This week the Seattle Rep (with the Seattle Children’s Theatre) will host the world premiere of Fancy Dancer by the Indigenous playwright Larissa FastHorse. The autobiographical play tells the story of young, half-Lakota, half-white Lara, who yearns to be a ballet dancer after seeing famous Indigenous ballerina, Maria Tallchief.
While FastHorse wrote the part for another to portray, she’s getting an opportunity here to perform it herself, allowing her to confirm that the production is as complete as she had hoped. She’s also “sharing” the role with Burgandi Trejo Phoenix (of Yaqui/Yoeme heritage). Phoenix is not an understudy, FastHorse explained: “Since this production is shared between the Rep and SCT, there are 10 shows a week, and one person couldn’t possibly perform that much.” So FastHorse also gets a chance to see how another actor can portray her life in the way she wishes.

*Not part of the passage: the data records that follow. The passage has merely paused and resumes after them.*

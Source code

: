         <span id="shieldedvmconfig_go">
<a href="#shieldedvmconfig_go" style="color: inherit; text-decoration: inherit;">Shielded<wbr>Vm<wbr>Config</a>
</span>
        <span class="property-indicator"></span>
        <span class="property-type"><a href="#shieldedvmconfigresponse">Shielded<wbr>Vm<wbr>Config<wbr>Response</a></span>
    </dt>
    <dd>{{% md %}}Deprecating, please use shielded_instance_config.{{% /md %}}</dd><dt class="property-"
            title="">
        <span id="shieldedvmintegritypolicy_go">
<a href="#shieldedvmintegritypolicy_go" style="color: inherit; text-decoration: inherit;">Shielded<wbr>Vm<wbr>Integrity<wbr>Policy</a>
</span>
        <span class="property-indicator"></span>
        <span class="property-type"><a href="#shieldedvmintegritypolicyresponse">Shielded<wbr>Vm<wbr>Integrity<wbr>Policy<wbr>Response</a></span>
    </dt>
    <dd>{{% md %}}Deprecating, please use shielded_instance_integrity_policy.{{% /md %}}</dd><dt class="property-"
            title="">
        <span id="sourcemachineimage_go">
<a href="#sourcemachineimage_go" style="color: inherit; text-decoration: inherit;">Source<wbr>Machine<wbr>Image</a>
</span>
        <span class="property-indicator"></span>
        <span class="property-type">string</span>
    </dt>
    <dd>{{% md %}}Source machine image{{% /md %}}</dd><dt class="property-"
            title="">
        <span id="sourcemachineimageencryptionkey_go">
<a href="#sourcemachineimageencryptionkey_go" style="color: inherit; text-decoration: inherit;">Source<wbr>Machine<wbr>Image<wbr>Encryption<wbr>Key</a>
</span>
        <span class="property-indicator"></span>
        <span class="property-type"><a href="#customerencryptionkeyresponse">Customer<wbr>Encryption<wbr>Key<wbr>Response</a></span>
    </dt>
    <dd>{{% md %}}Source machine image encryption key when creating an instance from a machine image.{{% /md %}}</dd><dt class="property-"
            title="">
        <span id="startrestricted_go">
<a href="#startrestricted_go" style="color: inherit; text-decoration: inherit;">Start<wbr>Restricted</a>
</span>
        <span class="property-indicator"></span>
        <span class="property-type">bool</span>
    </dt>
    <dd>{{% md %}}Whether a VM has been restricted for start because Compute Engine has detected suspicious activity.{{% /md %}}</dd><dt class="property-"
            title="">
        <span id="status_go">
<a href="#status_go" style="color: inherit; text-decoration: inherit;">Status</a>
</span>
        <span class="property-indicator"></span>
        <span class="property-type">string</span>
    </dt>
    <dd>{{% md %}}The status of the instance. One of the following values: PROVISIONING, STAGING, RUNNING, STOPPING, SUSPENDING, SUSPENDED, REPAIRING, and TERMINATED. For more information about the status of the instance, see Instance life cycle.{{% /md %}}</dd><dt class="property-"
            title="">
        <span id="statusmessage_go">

This is an all-ages story. FastHorse said while it started as a children’s tale, it’s “aged up.” “You can bring the whole family,” she said. “I love multigenerational theater where the whole family can share the experience together.”
Dancer to writer
Regarding her career as a dancer, FastHorse noted that she performed “all the things” at that time, like snowflakes and flowers in Balanchine-style choreography, moving later to more prominent roles and “guesting” with a duet partner at various smaller companies. Injuries inevitably led to ending her short but intense career as a hardworking dancer.
“Leaving ballet was devastating,” she said. “You’re so young, and, in ballet, I was old (29-30). You focus everything on dance since you were a kid. It’s your entire identity. Thankfully, there was an organization to help dancers get ready for the transition.
“I tell a lot of that story of becoming a ballerina in this new play. I don’t want to give it away. Dance informs who I am as a playwright. I often have to fight for movement-based scenes in my plays with producers because they don’t understand what they are.
“Fortunately, in this show, choreographer Price Suddarth [a former principal dancer at Pacific Northwest Ballet] and director Chay Yew understand that beautifully. We’re not pretending you’re not seeing a woman in her fifties. It’s me looking back and dancing my feelings about those moments.”
Pathway to Broadway
FastHorse’s most well-known work (so far) is Thanksgiving Play, in which four white actors devise a play about the holiday, trying so hard to be culturally appropriate and getting it all wrong. In 2023, it made her the first known female Native American playwright produced on Broadway, at Second Stage Theater. In 2024, Peter Pan: The Broadway Musical, with a new adapted book by FastHorse, began an international tour.
First produced in Portland in 2018 by Dámaso Rodríguez, now artistic director of the Rep, Thanksgiving Play has become widely staged. Rodríguez also provided initial funding to support the writing process.
“Those plays helped raise the millions of dollars that it takes to mount a play on Broadway,” FastHorse said. “And after I stop rehearsing this play, I’ll stay in Seattle to write my next Broadway play!
“It’s been amazing to get to know the city. It’s welcoming. … I grew up dreaming of PNB as one of the premier ballet companies in the world. The other thing I love in Seattle is that the Indigenous scene is so strong, with art and events. The Rep is having other programming — pop-ups with Eighth Generation in the lobby, and events with Tidelands [Native Arts Gallery], and these were already in place. Not because I’m here. It's been really moving to me!”
Lakota attitudes
Asked if the Lakota tribe has a particular attitude about LGBTQIA+ people, FastHorse said, “It’s more simple and more complicated. People are free to be themselves, and specifically we have ‘two- spirit’ in Lakota culture, and those people are the most sacred, because they possess male and female power. After colonization, that attitude got a bit lost, but it’s been beautiful to see that respected again and [those people] seen as the leaders they should be.
“In 2023, I toured a play [Wicoun, pronounced wih-shoon] that was about … gender identity, about when humans embrace both sides, they become fully themselves, like with superpowers.”
Would FastHorse rather be known just as “a writer,” as opposed to “an Indigenous writer”?
“In the beginning,” she said, “I considered changing my last name to Hogan, my husband’s name, so it doesn’t sound Indigenous, and people could just read my writing and think of it as that. But I realized that it’s a privilege. Only a million people can call themselves Lakota, and we can tell these stories. It has given me more opportunities. It has become my mission. I write about other Indigenous people too, because they trust me to talk about these issues. I’m honored to be known as Native American playwright.”